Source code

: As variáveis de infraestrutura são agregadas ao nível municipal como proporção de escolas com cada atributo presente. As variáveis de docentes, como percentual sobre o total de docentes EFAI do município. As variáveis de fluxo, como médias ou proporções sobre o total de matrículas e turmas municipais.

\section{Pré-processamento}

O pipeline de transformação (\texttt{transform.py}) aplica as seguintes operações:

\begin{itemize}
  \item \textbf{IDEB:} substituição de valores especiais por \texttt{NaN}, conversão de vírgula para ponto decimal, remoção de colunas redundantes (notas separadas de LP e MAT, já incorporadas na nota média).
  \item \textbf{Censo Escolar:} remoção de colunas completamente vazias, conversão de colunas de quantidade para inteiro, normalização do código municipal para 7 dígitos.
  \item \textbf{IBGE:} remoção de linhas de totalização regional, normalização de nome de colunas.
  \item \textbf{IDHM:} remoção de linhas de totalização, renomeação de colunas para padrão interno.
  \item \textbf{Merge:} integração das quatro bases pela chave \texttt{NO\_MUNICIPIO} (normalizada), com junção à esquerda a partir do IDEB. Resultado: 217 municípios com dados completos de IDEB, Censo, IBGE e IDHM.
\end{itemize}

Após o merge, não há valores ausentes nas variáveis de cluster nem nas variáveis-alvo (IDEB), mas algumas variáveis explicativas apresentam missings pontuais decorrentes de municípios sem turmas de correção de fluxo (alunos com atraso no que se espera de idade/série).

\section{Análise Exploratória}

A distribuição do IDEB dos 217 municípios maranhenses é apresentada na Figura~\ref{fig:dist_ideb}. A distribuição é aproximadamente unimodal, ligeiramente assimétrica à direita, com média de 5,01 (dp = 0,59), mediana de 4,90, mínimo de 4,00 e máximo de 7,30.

■ ■ ■ ■

▶ [PROBLEM REQUIREMENTS]:
Please give back every line of the listing exactly as it stands.

▶ [RESPONSE AREA]:
Source code

: As variáveis de infraestrutura são agregadas ao nível municipal como proporção de escolas com cada atributo presente. As variáveis de docentes, como percentual sobre o total de docentes EFAI do município. As variáveis de fluxo, como médias ou proporções sobre o total de matrículas e turmas municipais.

\section{Pré-processamento}

O pipeline de transformação (\texttt{transform.py}) aplica as seguintes operações:

\begin{itemize}
  \item \textbf{IDEB:} substituição de valores especiais por \texttt{NaN}, conversão de vírgula para ponto decimal, remoção de colunas redundantes (notas separadas de LP e MAT, já incorporadas na nota média).
  \item \textbf{Censo Escolar:} remoção de colunas completamente vazias, conversão de colunas de quantidade para inteiro, normalização do código municipal para 7 dígitos.
  \item \textbf{IBGE:} remoção de linhas de totalização regional, normalização de nome de colunas.
  \item \textbf{IDHM:} remoção de linhas de totalização, renomeação de colunas para padrão interno.
  \item \textbf{Merge:} integração das quatro bases pela chave \texttt{NO\_MUNICIPIO} (normalizada), com junção à esquerda a partir do IDEB. Resultado: 217 municípios com dados completos de IDEB, Censo, IBGE e IDHM.
\end{itemize}

Após o merge, não há valores ausentes nas variáveis de cluster nem nas variáveis-alvo (IDEB), mas algumas variáveis explicativas apresentam missings pontuais decorrentes de municípios sem turmas de correção de fluxo (alunos com atraso no que se espera de idade/série).

\section{Análise Exploratória}

A distribuição do IDEB dos 217 municípios maranhenses é apresentada na Figura~\ref{fig:dist_ideb}. A distribuição é aproximadamente unimodal, ligeiramente assimétrica à direita, com média de 5,01 (dp = 0,59), mediana de 4,90, mínimo de 4,00 e máximo de 7,30.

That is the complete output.